Figures for trade with Vietnam released this week highlight the extent of the problem. While Cambodia’s exports to its neighbour in the first five months of this year rose just 3 percent, imports soared 139 percent leading to a trade gap that widened by more than 60 percent to some US$767 million. Given Vietnam is Cambodia’s third-largest trade partner, this is cause for alarm. Certainly skyrocketing imports from a country that recorded 20 percent inflation last month is hardly helping matters – the fact is Cambodia is spending more in Vietnam than any other country except Thailand, a country where prices are out of control, according to the IMF. That’s a bit like doing a significant chunk of your shopping at a store that, far from having special promotions, is instead regularly jacking up its prices.
Meanwhile, with the country’s biggest trade partner Thailand, the deficit jumped 25 percent in the first quarter to $606 million. How sustainable is this?
In terms of the current account, Cambodia is getting away with a widening trade deficit because investment and foreign loan capital inflows have recovered strongly during the recent recovery from the economic crisis.
And with foreign investment in industry booming in Cambodia, these same foreign companies often come with tailor-made export markets. So while this model for development generates capital inflows and demand for Cambodian exports, it also creates demand for raw materials and so far Cambodia has shown it can only supply materials in the rawest sense. Almost all remotely sophisticated components have to be imported.

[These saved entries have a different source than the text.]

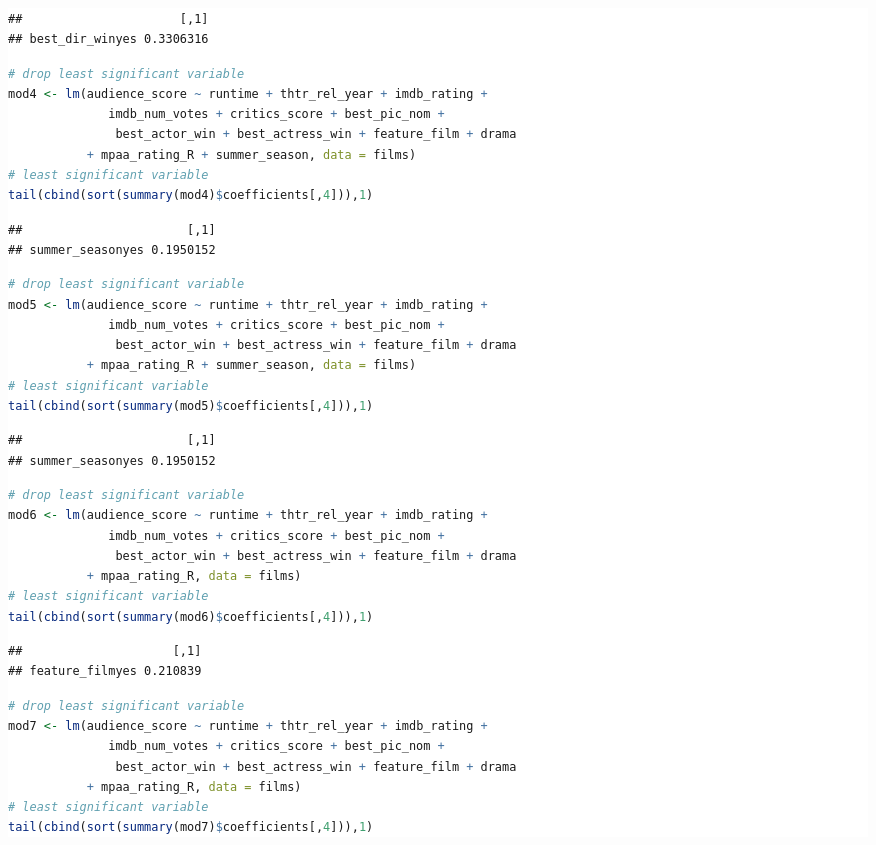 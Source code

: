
```
##                      [,1]
## best_dir_winyes 0.3306316
```

```r
# drop least significant variable
mod4 <- lm(audience_score ~ runtime + thtr_rel_year + imdb_rating +
              imdb_num_votes + critics_score + best_pic_nom +
               best_actor_win + best_actress_win + feature_film + drama
           + mpaa_rating_R + summer_season, data = films)
# least significant variable
tail(cbind(sort(summary(mod4)$coefficients[,4])),1)
```

```
##                       [,1]
## summer_seasonyes 0.1950152
```

```r
# drop least significant variable
mod5 <- lm(audience_score ~ runtime + thtr_rel_year + imdb_rating +
              imdb_num_votes + critics_score + best_pic_nom +
               best_actor_win + best_actress_win + feature_film + drama
           + mpaa_rating_R + summer_season, data = films)
# least significant variable
tail(cbind(sort(summary(mod5)$coefficients[,4])),1)
```

```
##                       [,1]
## summer_seasonyes 0.1950152
```

```r
# drop least significant variable
mod6 <- lm(audience_score ~ runtime + thtr_rel_year + imdb_rating +
              imdb_num_votes + critics_score + best_pic_nom +
               best_actor_win + best_actress_win + feature_film + drama
           + mpaa_rating_R, data = films)
# least significant variable
tail(cbind(sort(summary(mod6)$coefficients[,4])),1)
```

```
##                     [,1]
## feature_filmyes 0.210839
```

```r
# drop least significant variable
mod7 <- lm(audience_score ~ runtime + thtr_rel_year + imdb_rating +
              imdb_num_votes + critics_score + best_pic_nom +
               best_actor_win + best_actress_win + feature_film + drama
           + mpaa_rating_R, data = films)
# least significant variable
tail(cbind(sort(summary(mod7)$coefficients[,4])),1)
```
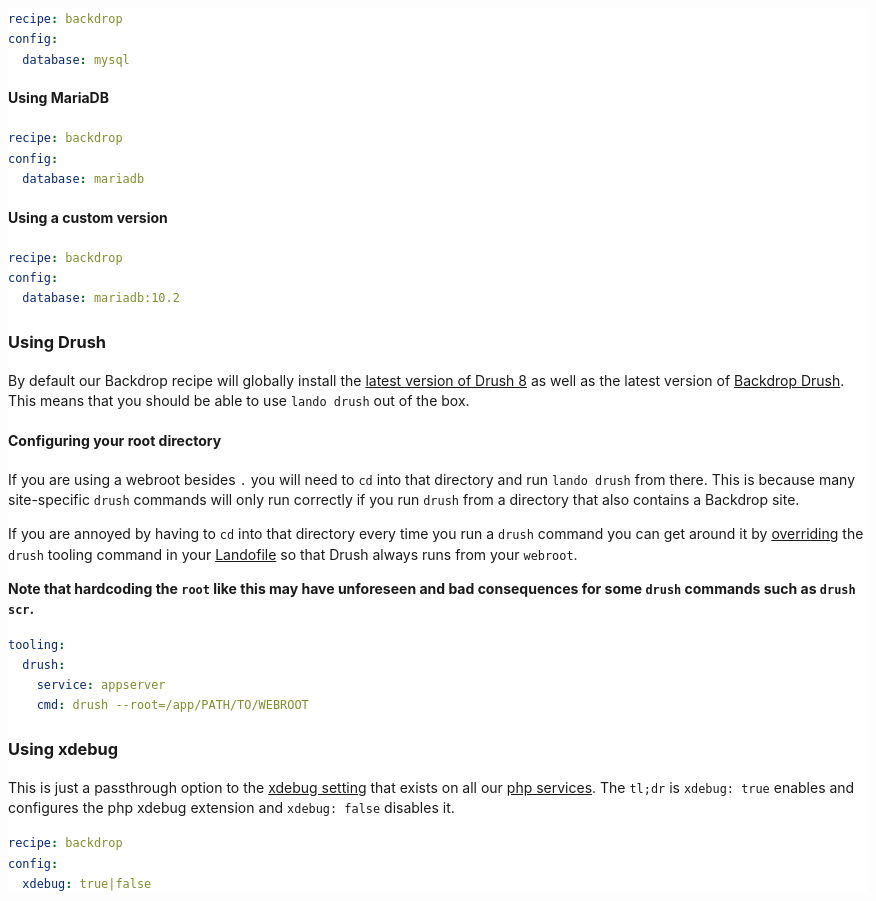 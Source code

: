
 ```yaml
recipe: backdrop
config:
  database: mysql
```

#### Using MariaDB

```yaml
recipe: backdrop
config:
  database: mariadb
```

#### Using a custom version

```yaml
recipe: backdrop
config:
  database: mariadb:10.2
```

### Using Drush

By default our Backdrop recipe will globally install the [latest version of Drush 8](http://docs.drush.org/en/8.x/install/) as well as the latest version of [Backdrop Drush](https://github.com/backdrop-contrib/drush). This means that you should be able to use `lando drush` out of the box.

#### Configuring your root directory

If you are using a webroot besides `.` you will need to `cd` into that directory and run `lando drush` from there. This is because many site-specific `drush` commands will only run correctly if you run `drush` from a directory that also contains a Backdrop site.

If you are annoyed by having to `cd` into that directory every time you run a `drush` command you can get around it by [overriding](./../config/tooling.md#overriding) the `drush` tooling command in your [Landofile](./../config/lando.md) so that Drush always runs from your `webroot`.

**Note that hardcoding the `root` like this may have unforeseen and bad consequences for some `drush` commands such as `drush scr`.**

```yaml
tooling:
  drush:
    service: appserver
    cmd: drush --root=/app/PATH/TO/WEBROOT
```

### Using xdebug

This is just a passthrough option to the [xdebug setting](./php.md#toggling-xdebug) that exists on all our [php services](./php.md). The `tl;dr` is `xdebug: true` enables and configures the php xdebug extension and `xdebug: false` disables it.

```yaml
recipe: backdrop
config:
  xdebug: true|false
```
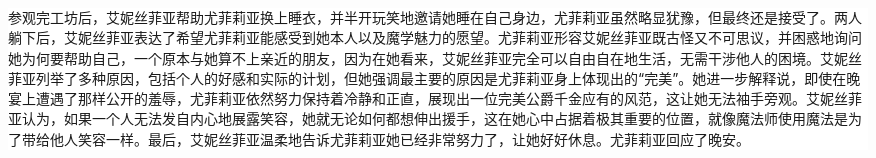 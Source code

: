 参观完工坊后，艾妮丝菲亚帮助尤菲莉亚换上睡衣，并半开玩笑地邀请她睡在自己身边，尤菲莉亚虽然略显犹豫，但最终还是接受了。两人躺下后，艾妮丝菲亚表达了希望尤菲莉亚能感受到她本人以及魔学魅力的愿望。尤菲莉亚形容艾妮丝菲亚既古怪又不可思议，并困惑地询问她为何要帮助自己，一个原本与她算不上亲近的朋友，因为在她看来，艾妮丝菲亚完全可以自由自在地生活，无需干涉他人的困境。艾妮丝菲亚列举了多种原因，包括个人的好感和实际的计划，但她强调最主要的原因是尤菲莉亚身上体现出的“完美”。她进一步解释说，即使在晚宴上遭遇了那样公开的羞辱，尤菲莉亚依然努力保持着冷静和正直，展现出一位完美公爵千金应有的风范，这让她无法袖手旁观。艾妮丝菲亚认为，如果一个人无法发自内心地展露笑容，她就无论如何都想伸出援手，这在她心中占据着极其重要的位置，就像魔法师使用魔法是为了带给他人笑容一样。最后，艾妮丝菲亚温柔地告诉尤菲莉亚她已经非常努力了，让她好好休息。尤菲莉亚回应了晚安。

To reduce pressure on the current account, Cambodia can compensate for the widening trade gap with capital inflows, usually in terms of foreign investment, but that only entrenches a longer term dependence on the import of raw materials which in turn points to the only real solution. Cambodia has to start expanding its ability to produce raw materials and to process them into a usable form, whether it’s silk, cotton, rubber, timber or metals if the reliance on imports is to be reduced in the longer term. This is surely a key goal as industry develops.
So while economists and trade officials are right that rising imports at the moment are a positive sign, in the longer term this burgeoning trade deficit simply cannot continue without harming the current account, which in turn threatens the value of the country’s assets.